Kenya may build its own pipeline to transport oil from the northern Turkana region to a port along the coast if a proposal to build one jointly with Uganda falls through, the country’s Energy Principal Secretary Joseph Njoroge has said.

 
The comment came amid increasing certainty that Tanzania has won out on its tug-of-war with Kenya to be confirmed as a safer and more cost-effective route for the pipeline from Uganda.
 
Kenya is competing with Tanzania to build the pipeline from oilfields in Hoima, western Uganda.
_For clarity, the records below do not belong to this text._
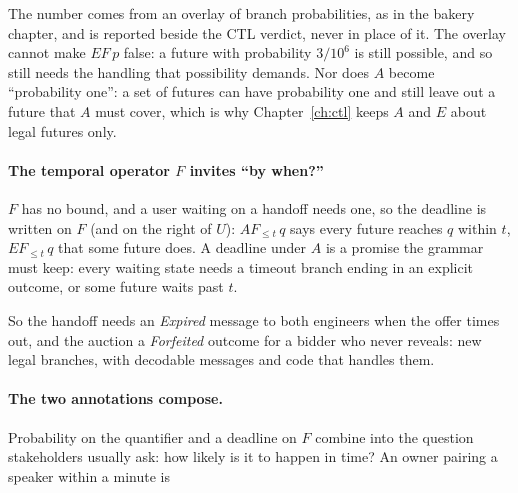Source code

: The number comes from an overlay of branch probabilities, as in the bakery
chapter, and is reported beside the CTL verdict, never in place of it. The
overlay cannot make $EF\,p$ false: a future with probability $3/10^6$ is still
possible, and so still needs the handling that possibility demands. Nor does
$A$ become ``probability one'': a set of futures can have probability one and
still leave out a future that $A$ must cover, which is why
Chapter~\ref{ch:ctl} keeps $A$ and $E$ about legal futures only.

\paragraph{The temporal operator $F$ invites ``by when?''} $F$ has no bound, and a
user waiting on a handoff needs one, so the deadline is written on $F$ (and on
the right of $U$): $AF_{\le t}\,q$ says every future reaches $q$ within $t$,
$EF_{\le t}\,q$ that some future does. A deadline under $A$ is a promise the
grammar must keep: every waiting state needs a timeout branch ending in an
explicit outcome, or some future waits past $t$.



So the handoff needs an \emph{Expired} message to both engineers when the offer
times out, and the auction a \emph{Forfeited} outcome for a bidder who never
reveals: new legal branches, with decodable messages and code that handles them.

\paragraph{The two annotations compose.} Probability on the quantifier and a
deadline on $F$ combine into the question stakeholders usually ask: how likely
is it to happen in time? An owner pairing a speaker within a minute is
It would either traverse northern Kenya’s desert to a proposed port at Lamu, near the border with Somalia, or south around Lake Victoria to Tanga on Tanzania’s coast. 
 
"Whatever the outcome, we (Kenya) will build an oil pipeline, whether we are together with the Ugandans or not," Njoroge said in a phone interview Wednesday from Lokichar in northern Kenya.
 
The pipeline via Kenya would link up with the Lamu Port Southern Sudan-Ethiopia Transport corridor, a proposed $26 billion project that will include a port and a railway.
 
But according to Jacques Nel, senior economist at NKC Independent Economists in Paarl, South Africa, Kenya’s oil reserves currently estimated at about 600 million barrels “do not support the country building its own pipeline.”
 
“To build its own pipeline at the moment is not viable,” Nel said in a phone interview. 
 
"Kenya has so much more vested interests in the regional pipeline, they have more to lose,” he added. “They may have to make some concessions on tariffs, levies to sweeten the deal with Uganda."
 
A senior executive of Total SA, which is a key partner in the pipeline project, reiterated in Dar es Salaam on Wednesday that Tanzania was the preferred route. 
 
Tanzanian president John Magufuli said in early March that he’d agreed with his Ugandan counterpart Yoweri Museveni to route the conduit via his country at a cost of about $4 billion. 
 
Total SA, which is developing oil discoveries in Uganda, will help fund the project, according to the Tanzanian government. 
 
The UK-based Tullow Oil Plc, which has its own oil discoveries in Uganda and Kenya, favors the route via northern Kenya that the Nagoya, Japan-based Toyota Tsusho Corp. estimates may cost about $5 billion.
 
Kenyan and Ugandan officials last week toured the Kenyan coastal towns of Mombasa and Lamu, and Tanga in Tanzania, as they explore the most feasible route for the pipeline.  A ministerial task force established by Museveni and Kenyan president Uhuru Kenyatta also toured Hoima and Turkana.
 
A meeting to decide on which route is most feasible will be held April 7 in the Ugandan capital Kampala, Njoroge said.
 
“Kenyan oil would be shipped via our ports,” Njoroge said, dismissing a report in the Nairobi-based East African newspaper last week that crude extracted from Turkana might be shipped through Tanga. “It’s a figment of an idea. It can never be.”